Wednesday, January 18, 2012

La importancia del otro

Vivimos una época marcadamente narcisista. Un período en el que el 'Yo', los egos, están por encima de todo. Con razón pero muchas veces sin ella, nos creemos celebridades y nos hemos convertido en los principales portavoces de lo que consideramos son nuestras características más atractivas y relevantes.

No nos vayamos a confundir, sin embargo. En todas las épocas ha habido narcisistas.
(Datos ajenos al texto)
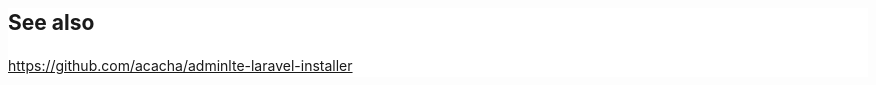 ## See also

https://github.com/acacha/adminlte-laravel-installer

[ico-version]: https://img.shields.io/packagist/v/acacha/adminlte-laravel.svg?style=flat-square
[ico-license]: https://img.shields.io/badge/license-MIT-brightgreen.svg?style=flat-square
[ico-travis]: https://img.shields.io/travis/acacha/adminlte-laravel/master.svg?style=flat-square
[ico-scrutinizer]: https://img.shields.io/scrutinizer/coverage/g/acacha/adminlte-laravel.svg?style=flat-square
[ico-code-quality]: https://img.shields.io/scrutinizer/g/acacha/adminlte-laravel.svg?style=flat-square
[ico-downloads]: https://img.shields.io/packagist/dt/acacha/adminlte-laravel.svg?style=flat-square

[link-packagist]: https://packagist.org/packages/acacha/admin-lte-template-laravel
[link-travis]: https://travis-ci.org/acacha/adminlte-laravel
[link-scrutinizer]: https://scrutinizer-ci.com/g/acacha/adminlte-laravel/code-structure
[link-code-quality]: https://scrutinizer-ci.com/g/acacha/adminlte-laravel
[link-downloads]: https://packagist.org/packages/acacha/adminlte-laravel
[link-author]: https://github.com/acacha
[link-contributors]: ../../contributors
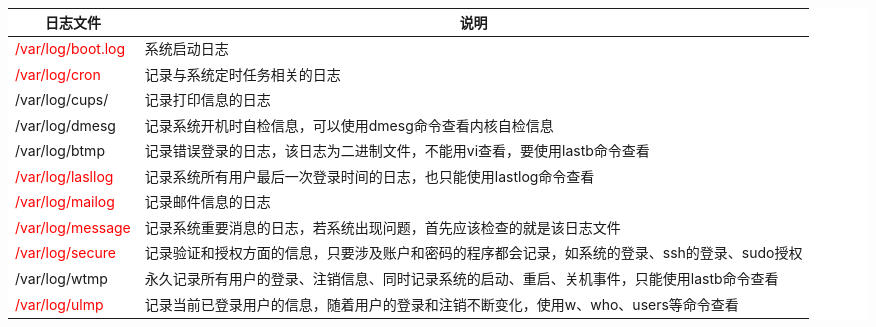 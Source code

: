 | 日志文件                                 | 说明                                                         |
| ---------------------------------------- | ------------------------------------------------------------ |
| <font color=red>/var/log/boot.log</font> | 系统启动日志                                                 |
| <font color=red>/var/log/cron</font>     | 记录与系统定时任务相关的日志                                 |
| /var/log/cups/                           | 记录打印信息的日志                                           |
| /var/log/dmesg                           | 记录系统开机时自检信息，可以使用dmesg命令查看内核自检信息    |
| /var/log/btmp                            | 记录错误登录的日志，该日志为二进制文件，不能用vi查看，要使用lastb命令查看 |
| <font color=red>/var/log/lasllog</font>  | 记录系统所有用户最后一次登录时间的日志，也只能使用lastlog命令查看 |
| <font color=red>/var/log/mailog</font>   | 记录邮件信息的日志                                           |
| <font color=red>/var/log/message</font>  | 记录系统重要消息的日志，若系统出现问题，首先应该检查的就是该日志文件 |
| <font color=red>/var/log/secure</font>   | 记录验证和授权方面的信息，只要涉及账户和密码的程序都会记录，如系统的登录、ssh的登录、sudo授权 |
| /var/log/wtmp                            | 永久记录所有用户的登录、注销信息、同时记录系统的启动、重启、关机事件，只能使用lastb命令查看 |
| <font color=red>/var/log/ulmp</font>     | 记录当前已登录用户的信息，随着用户的登录和注销不断变化，使用w、who、users等命令查看 |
Lo que creo es que en este período que estamos, con el advenimiento de la red y los 5, 15 o 50 centavos de fama, hemos tenido más éxito que nunca en eliminar las barreras que impedían auto-resaltar sin culpa ni remordimiento los valores propios. Hemos perdido el pudor y como consecuencia no nos sentimos avergonzados de exaltar todo lo que consideramos meritorio en nosotros.

Hasta ahí el problema no es grave. Lo es cuando toda esa demostración de nuestras valías se logra ignorando el valor que poseen los méritos de los demás. Llamar con descaro la atención hacia nosotros sin hacer el más mínimo reconocimiento de las cosas que hacen a los demás valiosos es sencillamente de muy mal gusto y como diría Emily Dickinson a la vez triste y deprimente.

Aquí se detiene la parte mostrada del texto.